[Saved data entries]
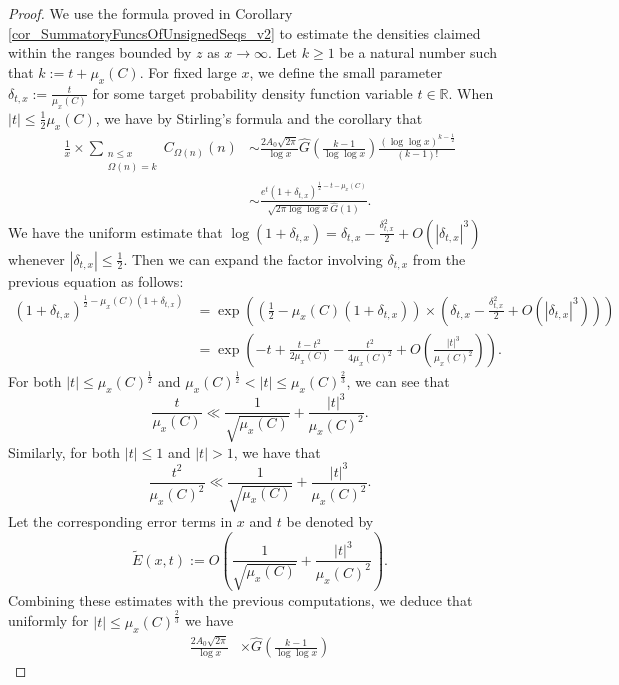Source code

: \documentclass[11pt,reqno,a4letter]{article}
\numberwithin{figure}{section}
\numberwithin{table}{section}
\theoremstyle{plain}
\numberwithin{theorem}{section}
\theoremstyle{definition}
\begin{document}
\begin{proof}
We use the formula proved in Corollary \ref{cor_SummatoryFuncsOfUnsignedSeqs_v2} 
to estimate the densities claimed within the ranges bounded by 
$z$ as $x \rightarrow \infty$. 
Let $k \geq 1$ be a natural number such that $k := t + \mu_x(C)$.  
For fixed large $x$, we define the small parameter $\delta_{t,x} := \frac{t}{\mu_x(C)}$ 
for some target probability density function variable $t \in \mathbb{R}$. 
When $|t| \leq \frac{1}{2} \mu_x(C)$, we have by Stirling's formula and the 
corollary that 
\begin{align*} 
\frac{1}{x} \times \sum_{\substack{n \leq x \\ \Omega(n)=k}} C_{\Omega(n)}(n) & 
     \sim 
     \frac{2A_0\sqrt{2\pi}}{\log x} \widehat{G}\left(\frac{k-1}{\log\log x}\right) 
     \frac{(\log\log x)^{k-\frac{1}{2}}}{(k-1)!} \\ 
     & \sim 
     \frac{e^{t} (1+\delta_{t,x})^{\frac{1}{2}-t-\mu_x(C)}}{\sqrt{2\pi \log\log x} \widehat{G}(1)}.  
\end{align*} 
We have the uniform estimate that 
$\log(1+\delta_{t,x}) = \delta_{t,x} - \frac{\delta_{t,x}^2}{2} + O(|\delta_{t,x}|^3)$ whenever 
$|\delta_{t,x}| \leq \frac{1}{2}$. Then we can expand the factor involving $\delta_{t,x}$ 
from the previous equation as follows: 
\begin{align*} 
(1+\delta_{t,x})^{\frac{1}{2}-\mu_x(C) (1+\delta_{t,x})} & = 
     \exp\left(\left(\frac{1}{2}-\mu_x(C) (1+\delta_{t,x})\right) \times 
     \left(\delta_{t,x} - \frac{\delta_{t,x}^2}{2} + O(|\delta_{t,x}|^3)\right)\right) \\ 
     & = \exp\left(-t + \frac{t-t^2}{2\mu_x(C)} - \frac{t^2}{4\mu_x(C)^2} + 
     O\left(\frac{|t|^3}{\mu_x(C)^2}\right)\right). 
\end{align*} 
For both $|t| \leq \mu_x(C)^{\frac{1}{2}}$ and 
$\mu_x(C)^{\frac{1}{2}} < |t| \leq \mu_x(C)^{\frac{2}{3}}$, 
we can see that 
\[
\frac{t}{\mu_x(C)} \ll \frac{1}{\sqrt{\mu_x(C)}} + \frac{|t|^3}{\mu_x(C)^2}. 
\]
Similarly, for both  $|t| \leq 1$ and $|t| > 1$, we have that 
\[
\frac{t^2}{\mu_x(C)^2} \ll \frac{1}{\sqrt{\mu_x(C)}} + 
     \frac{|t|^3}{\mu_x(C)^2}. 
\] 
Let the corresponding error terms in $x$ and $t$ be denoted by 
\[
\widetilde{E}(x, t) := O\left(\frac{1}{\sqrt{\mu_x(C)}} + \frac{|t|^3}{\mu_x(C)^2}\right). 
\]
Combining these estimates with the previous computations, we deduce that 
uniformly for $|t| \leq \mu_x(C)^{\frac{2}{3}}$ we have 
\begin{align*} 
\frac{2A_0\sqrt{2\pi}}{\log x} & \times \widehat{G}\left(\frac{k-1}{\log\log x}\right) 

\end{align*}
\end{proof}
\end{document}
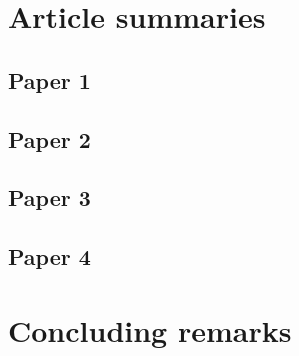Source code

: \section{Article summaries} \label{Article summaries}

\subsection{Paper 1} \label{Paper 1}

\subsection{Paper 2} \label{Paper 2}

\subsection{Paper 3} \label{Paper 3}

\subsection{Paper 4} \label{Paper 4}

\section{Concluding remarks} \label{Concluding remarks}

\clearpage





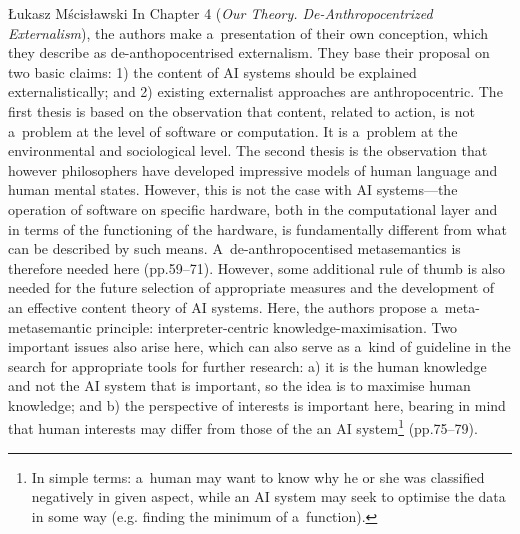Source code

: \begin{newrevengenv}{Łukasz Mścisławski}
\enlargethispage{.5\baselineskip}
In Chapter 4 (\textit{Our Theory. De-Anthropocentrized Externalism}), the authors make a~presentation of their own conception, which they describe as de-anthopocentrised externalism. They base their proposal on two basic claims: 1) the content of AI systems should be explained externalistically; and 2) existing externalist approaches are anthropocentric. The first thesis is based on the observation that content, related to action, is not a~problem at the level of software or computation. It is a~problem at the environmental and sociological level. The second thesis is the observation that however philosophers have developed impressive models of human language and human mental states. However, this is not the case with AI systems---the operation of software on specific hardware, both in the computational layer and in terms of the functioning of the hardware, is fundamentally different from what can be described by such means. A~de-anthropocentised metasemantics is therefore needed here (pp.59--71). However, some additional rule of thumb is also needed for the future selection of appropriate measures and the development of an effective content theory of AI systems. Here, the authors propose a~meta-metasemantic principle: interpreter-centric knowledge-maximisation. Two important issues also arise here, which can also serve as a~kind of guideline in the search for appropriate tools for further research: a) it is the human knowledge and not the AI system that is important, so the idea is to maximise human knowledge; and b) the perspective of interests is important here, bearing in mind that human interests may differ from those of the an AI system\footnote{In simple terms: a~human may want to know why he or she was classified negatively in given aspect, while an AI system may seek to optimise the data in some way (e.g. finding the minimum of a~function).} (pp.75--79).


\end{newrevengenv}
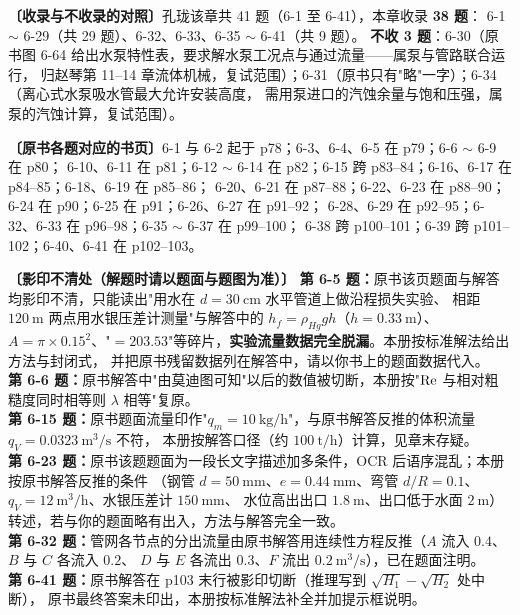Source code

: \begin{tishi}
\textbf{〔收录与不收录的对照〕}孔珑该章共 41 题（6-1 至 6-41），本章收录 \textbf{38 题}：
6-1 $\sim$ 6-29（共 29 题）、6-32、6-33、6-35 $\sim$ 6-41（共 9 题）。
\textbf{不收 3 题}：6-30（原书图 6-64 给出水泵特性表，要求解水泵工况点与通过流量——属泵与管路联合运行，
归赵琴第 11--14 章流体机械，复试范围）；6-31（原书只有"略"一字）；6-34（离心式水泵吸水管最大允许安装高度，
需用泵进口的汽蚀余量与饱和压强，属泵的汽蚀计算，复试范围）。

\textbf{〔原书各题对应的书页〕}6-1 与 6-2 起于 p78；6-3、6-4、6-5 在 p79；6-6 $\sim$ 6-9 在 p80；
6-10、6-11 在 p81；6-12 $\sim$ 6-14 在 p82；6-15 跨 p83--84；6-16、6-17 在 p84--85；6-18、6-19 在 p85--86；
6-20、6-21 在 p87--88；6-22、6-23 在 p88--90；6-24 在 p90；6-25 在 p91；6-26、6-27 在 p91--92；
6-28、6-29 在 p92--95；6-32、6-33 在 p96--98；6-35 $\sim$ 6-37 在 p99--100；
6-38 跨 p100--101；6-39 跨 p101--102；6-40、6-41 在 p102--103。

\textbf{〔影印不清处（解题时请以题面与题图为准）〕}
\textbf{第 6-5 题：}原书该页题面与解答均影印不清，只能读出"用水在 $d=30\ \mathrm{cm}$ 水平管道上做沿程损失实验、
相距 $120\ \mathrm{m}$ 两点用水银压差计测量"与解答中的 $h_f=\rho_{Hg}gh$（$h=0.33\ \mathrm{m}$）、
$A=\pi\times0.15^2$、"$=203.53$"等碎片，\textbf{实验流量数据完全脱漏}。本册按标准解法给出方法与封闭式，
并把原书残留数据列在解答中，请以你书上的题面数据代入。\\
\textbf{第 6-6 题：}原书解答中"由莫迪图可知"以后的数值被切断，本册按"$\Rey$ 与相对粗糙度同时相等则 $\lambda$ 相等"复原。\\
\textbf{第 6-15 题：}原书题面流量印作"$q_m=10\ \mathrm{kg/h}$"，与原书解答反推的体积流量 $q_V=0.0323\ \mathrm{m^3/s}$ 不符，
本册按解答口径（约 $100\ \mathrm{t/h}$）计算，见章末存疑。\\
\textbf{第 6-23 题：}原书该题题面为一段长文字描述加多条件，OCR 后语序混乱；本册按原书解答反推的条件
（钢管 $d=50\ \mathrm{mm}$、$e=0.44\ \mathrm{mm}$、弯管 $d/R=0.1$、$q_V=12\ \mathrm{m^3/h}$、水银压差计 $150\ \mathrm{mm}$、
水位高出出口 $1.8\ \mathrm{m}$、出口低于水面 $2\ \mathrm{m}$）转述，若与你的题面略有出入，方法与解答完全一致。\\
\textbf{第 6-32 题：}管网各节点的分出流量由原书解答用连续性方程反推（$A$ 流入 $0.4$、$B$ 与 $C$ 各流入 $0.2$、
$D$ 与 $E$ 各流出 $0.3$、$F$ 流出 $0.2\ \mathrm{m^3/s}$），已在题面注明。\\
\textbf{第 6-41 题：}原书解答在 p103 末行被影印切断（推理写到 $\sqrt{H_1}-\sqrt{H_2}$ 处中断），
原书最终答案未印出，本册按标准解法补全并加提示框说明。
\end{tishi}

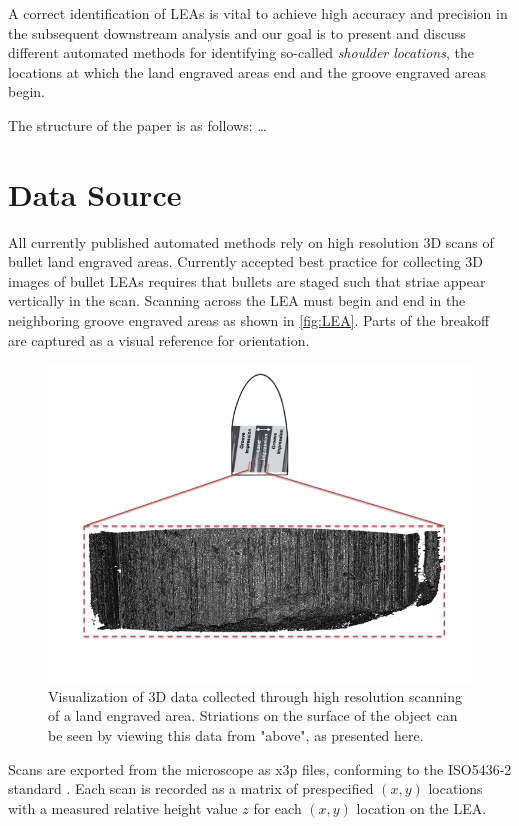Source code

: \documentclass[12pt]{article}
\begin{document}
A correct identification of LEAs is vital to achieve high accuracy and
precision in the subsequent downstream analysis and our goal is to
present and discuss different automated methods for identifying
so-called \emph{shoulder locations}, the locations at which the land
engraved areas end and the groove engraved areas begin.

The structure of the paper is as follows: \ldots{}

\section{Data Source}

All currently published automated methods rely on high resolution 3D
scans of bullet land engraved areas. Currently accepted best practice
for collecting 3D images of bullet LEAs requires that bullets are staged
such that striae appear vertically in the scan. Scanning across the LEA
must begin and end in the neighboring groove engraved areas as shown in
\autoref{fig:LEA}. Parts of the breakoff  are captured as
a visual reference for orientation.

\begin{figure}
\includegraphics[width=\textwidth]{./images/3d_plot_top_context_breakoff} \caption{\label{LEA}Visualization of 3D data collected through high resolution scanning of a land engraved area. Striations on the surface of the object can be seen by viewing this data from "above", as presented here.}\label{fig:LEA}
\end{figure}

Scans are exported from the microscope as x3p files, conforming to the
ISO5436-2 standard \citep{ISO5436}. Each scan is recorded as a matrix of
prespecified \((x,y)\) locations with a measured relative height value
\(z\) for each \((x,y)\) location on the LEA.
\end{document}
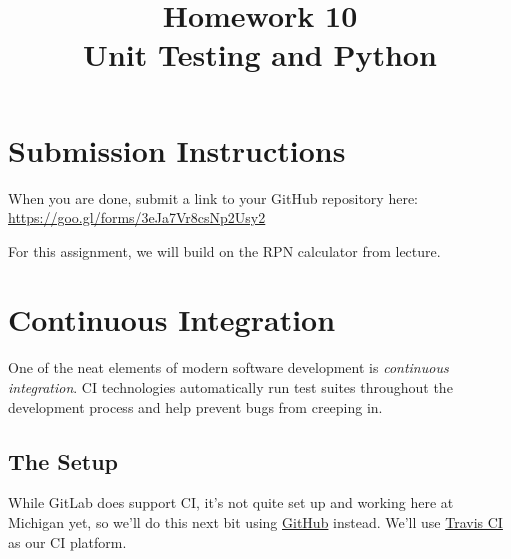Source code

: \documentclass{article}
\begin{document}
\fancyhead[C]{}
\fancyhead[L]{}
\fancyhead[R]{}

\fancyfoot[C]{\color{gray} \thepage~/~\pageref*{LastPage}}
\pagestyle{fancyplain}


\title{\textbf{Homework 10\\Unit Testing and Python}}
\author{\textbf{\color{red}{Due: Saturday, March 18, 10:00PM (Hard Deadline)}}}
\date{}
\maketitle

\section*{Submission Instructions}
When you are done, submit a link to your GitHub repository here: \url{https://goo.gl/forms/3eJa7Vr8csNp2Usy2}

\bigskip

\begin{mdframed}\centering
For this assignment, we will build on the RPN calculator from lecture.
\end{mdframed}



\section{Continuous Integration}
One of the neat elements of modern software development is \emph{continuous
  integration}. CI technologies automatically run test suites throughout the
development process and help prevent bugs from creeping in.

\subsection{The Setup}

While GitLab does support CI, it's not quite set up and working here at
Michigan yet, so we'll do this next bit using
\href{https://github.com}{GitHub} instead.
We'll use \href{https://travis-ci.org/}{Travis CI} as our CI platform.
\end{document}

▶ _Problem_
When the line with "such that striae" is reached in the data above, start copying there, and copy each line exactly until the line with "Scans are exported" has been copied; copy nothing else.

▶ _Exercise solution_
such that striae appear vertically in the scan. Scanning across the LEA
must begin and end in the neighboring groove engraved areas as shown in
\autoref{fig:LEA}. Parts of the breakoff  are captured as
a visual reference for orientation.

\begin{figure}
\includegraphics[width=\textwidth]{./images/3d_plot_top_context_breakoff} \caption{\label{LEA}Visualization of 3D data collected through high resolution scanning of a land engraved area. Striations on the surface of the object can be seen by viewing this data from "above", as presented here.}\label{fig:LEA}
\end{figure}

Scans are exported from the microscope as x3p files, conforming to the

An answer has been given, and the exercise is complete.